*What you need to do*:
Wherever the word "Determines" occurs in the lines below, copy the whole line.

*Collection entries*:
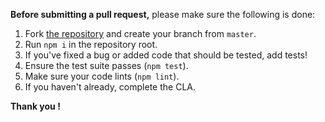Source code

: **Before submitting a pull request,** please make sure the following is done:

1. Fork [the repository](https://github.com/hamzaPixl/crypto-folio) and create your branch from `master`.
2. Run `npm i` in the repository root.
3. If you've fixed a bug or added code that should be tested, add tests!
4. Ensure the test suite passes (`npm test`).
5. Make sure your code lints (`npm lint`).
6. If you haven't already, complete the CLA.

**Thank you !**
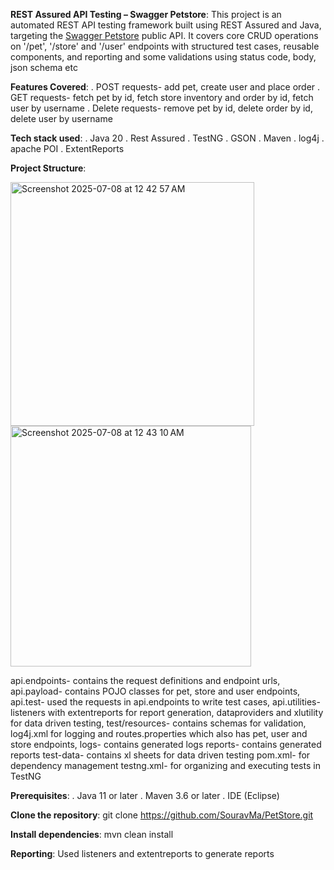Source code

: **REST Assured API Testing – Swagger Petstore**:
This project is an automated REST API testing framework built using REST Assured and Java, targeting the [Swagger Petstore](https://petstore.swagger.io/) public API.
It covers core CRUD operations on '/pet', '/store' and '/user' endpoints with structured test cases, reusable components, and reporting and some validations using status code, body, json schema etc

**Features Covered**:
. POST requests- add pet, create user and place order
. GET requests- fetch pet by id, fetch store inventory and order by id, fetch user by username
. Delete requests- remove pet by id, delete order by id, delete user by username

**Tech stack used**:
. Java 20
. Rest Assured
. TestNG
. GSON
. Maven
. log4j
. apache POI
. ExtentReports

**Project Structure**:

<img width="390" alt="Screenshot 2025-07-08 at 12 42 57 AM" src="https://github.com/user-attachments/assets/74430c02-d171-491b-828e-50aab1a7f367" />
<img width="385" alt="Screenshot 2025-07-08 at 12 43 10 AM" src="https://github.com/user-attachments/assets/92e7aec6-a493-4cd7-b47b-0cf41ea6d775" />

api.endpoints- contains the request definitions and endpoint urls,
api.payload- contains POJO classes for pet, store and user endpoints,
api.test- used the requests in api.endpoints to write test cases,
api.utilities- listeners with extentreports for report generation, dataproviders and xlutility for data driven testing,
test/resources- contains schemas for validation, log4j.xml for logging and routes.properties which also has pet, user and store endpoints,
logs- contains generated logs
reports- contains generated reports
test-data- contains xl sheets for data driven testing
pom.xml- for dependency management
testng.xml- for organizing and executing tests in TestNG

**Prerequisites**:
. Java 11 or later
. Maven 3.6 or later
. IDE (Eclipse)

**Clone the repository**:
git clone https://github.com/SouravMa/PetStore.git

**Install dependencies**:
mvn clean install

**Reporting**:
Used listeners and extentreports to generate reports
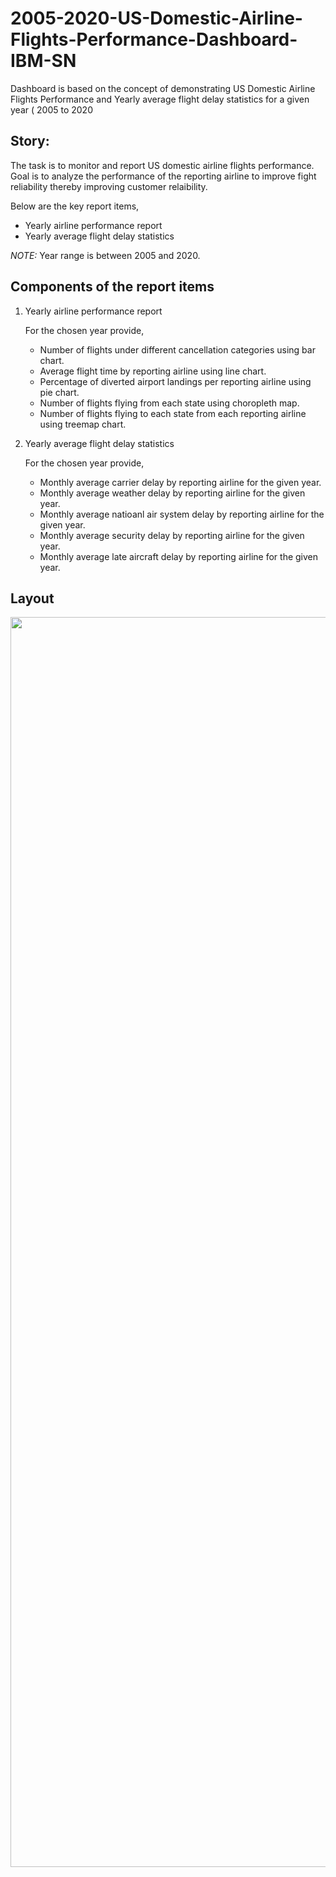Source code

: # 2005-2020-US-Domestic-Airline-Flights-Performance-Dashboard-IBM-SN

Dashboard is based on the concept of demonstrating US Domestic Airline Flights Performance and Yearly average flight delay statistics for a given year ( 2005 to 2020

## Story:

The task is to monitor and report US domestic airline flights performance. Goal is to analyze the performance of the reporting airline to improve fight reliability thereby improving customer relaibility.

Below are the key report items,

*   Yearly airline performance report 
*   Yearly average flight delay statistics

*NOTE:* Year range is between 2005 and 2020.

## Components of the report items

1.  Yearly airline performance report

    For the chosen year provide,

    *   Number of flights under different cancellation categories using bar chart.
    *   Average flight time by reporting airline using line chart.
    *   Percentage of diverted airport landings per reporting airline using pie chart.
    *   Number of flights flying from each state using choropleth map.
    *   Number of flights flying to each state from each reporting airline using treemap chart.
2.  Yearly average flight delay statistics

    For the chosen year provide,

    *   Monthly average carrier delay by reporting airline for the given year.
    *   Monthly average weather delay by reporting airline for the given year.
    *   Monthly average natioanl air system delay by reporting airline for the given year.
    *   Monthly average security delay by reporting airline for the given year.
    *   Monthly average late aircraft delay by reporting airline for the given year.

## Layout

<center>
    <img src="https://cf-courses-data.s3.us.cloud-object-storage.appdomain.cloud/IBMDeveloperSkillsNetwork-DV0101EN-SkillsNetwork/labs/Module%205/images/Layout.png" width="2000" alt="cognitiveclass.ai logo"/>
</center>
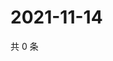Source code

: # 2021-11-14

共 0 条

<!-- BEGIN WEIBO -->
<!-- 最后更新时间 Sun Nov 14 2021 03:00:50 GMT+0800 (China Standard Time) -->

<!-- END WEIBO -->
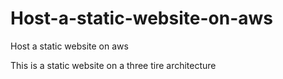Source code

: # Host-a-static-website-on-aws
Host a static website on aws

This is a static website on a three tire architecture
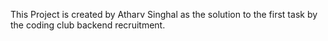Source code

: This Project is created by Atharv Singhal as the solution to the first task by the coding club backend recruitment.
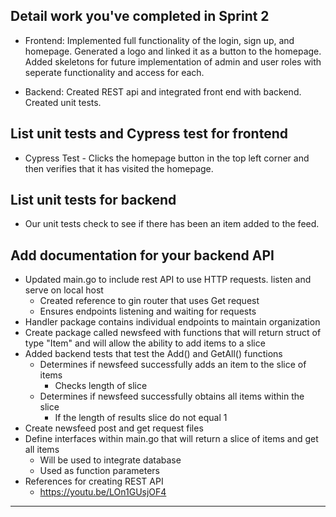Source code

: Detail work you've completed in Sprint 2
---
- Frontend: Implemented full functionality of the login, sign up, and homepage. Generated a logo and linked it as a button to the homepage. Added skeletons for future implementation of admin and user roles with seperate functionality and access for each.

- Backend: Created REST api and integrated front end with backend. Created unit tests. 

List unit tests and Cypress test for frontend
---
- Cypress Test - Clicks the homepage button in the top left corner and then verifies that it has visited the homepage.


List unit tests for backend
---
- Our unit tests check to see if there has been an item added to the feed.


Add documentation for your backend API
---

- Updated main.go to include rest API to use HTTP requests. listen and serve on local host
    - Created reference to gin router that uses Get request
    - Ensures endpoints listening and waiting for requests
- Handler package contains individual endpoints to maintain organization
- Create package called newsfeed with functions that will return struct of type "Item" and will allow the ability to add items to a slice
- Added backend tests that test the Add() and GetAll() functions
    - Determines if newsfeed successfully adds an item to the slice of items
        - Checks length of slice
    - Determines if newsfeed successfully obtains all items within the slice
        - If the length of results slice do not equal 1
- Create newsfeed post and get request files
- Define interfaces within main.go that will return a slice of items and get all items
    - Will be used to integrate database
    - Used as function parameters
- References for creating REST API
    - https://youtu.be/LOn1GUsjOF4

---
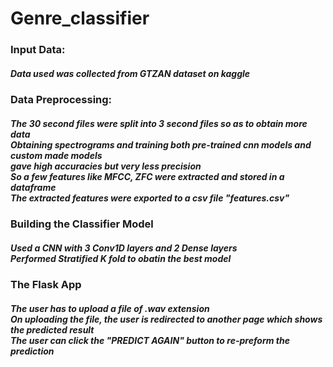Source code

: <h1> Genre_classifier </h1>
<h3> Input Data: </h3>
<h5> Data used was collected from GTZAN dataset on kaggle </h5>
<h3> Data Preprocessing: </h3>
<h5> The 30 second files were split into 3 second files so as to obtain more data <br>
  Obtaining spectrograms and training both pre-trained cnn models and custom made models <br>
  gave high accuracies but very less precision <br>
  So a few features like MFCC, ZFC were extracted and stored in a dataframe <br>
  The extracted features were exported to a csv file "features.csv" </h5>
 <h3> Building the Classifier Model </h3>
  <h5> Used a CNN with 3 Conv1D layers and 2 Dense layers <br>
      Performed Stratified K fold to obatin the best model </h5>
  <h3> The Flask App </h3>
  <h5> The user has to upload a file of .wav extension <br>
  On uploading the file, the user is redirected to another page which shows the predicted result <br>
  The user can click the "PREDICT AGAIN" button to re-preform the prediction </h5>
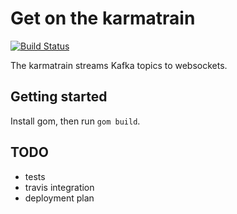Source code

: Get on the karmatrain
=====================

[![Build Status](https://travis-ci.org/beejeebus/karmatrain.svg?branch=master)](https://travis-ci.org/beejeebus/karmatrain)


The karmatrain streams Kafka topics to websockets.

## Getting started

Install gom, then run `gom build`.

## TODO

* tests
* travis integration
* deployment plan

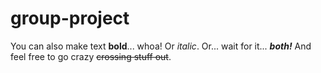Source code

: # group-project




You can also make text **bold**... whoa!
Or _italic_.
Or... wait for it... **_both!_**
And feel free to go crazy ~~crossing stuff out~~.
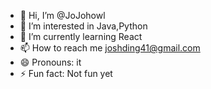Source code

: - 👋 Hi, I’m @JoJohowl
- 👀 I’m interested in Java,Python
- 🌱 I’m currently learning React
- 📫 How to reach me joshding41@gmail.com
- 😄 Pronouns: it
- ⚡ Fun fact: Not fun yet

<!---
JoJohowl/JoJohowl is a ✨ special ✨ repository because its `README.md` (this file) appears on your GitHub profile.
You can click the Preview link to take a look at your changes.
--->

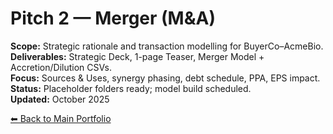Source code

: # Pitch 2 — Merger (M&A)  
**Scope:** Strategic rationale and transaction modelling for BuyerCo–AcmeBio.  
**Deliverables:** Strategic Deck, 1-page Teaser, Merger Model + Accretion/Dilution CSVs.  
**Focus:** Sources & Uses, synergy phasing, debt schedule, PPA, EPS impact.  
**Status:** Placeholder folders ready; model build scheduled.  
**Updated:** October 2025

[⬅ Back to Main Portfolio](../..)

*Answer*:
    - Determines if newsfeed successfully adds an item to the slice of items
    - Determines if newsfeed successfully obtains all items within the slice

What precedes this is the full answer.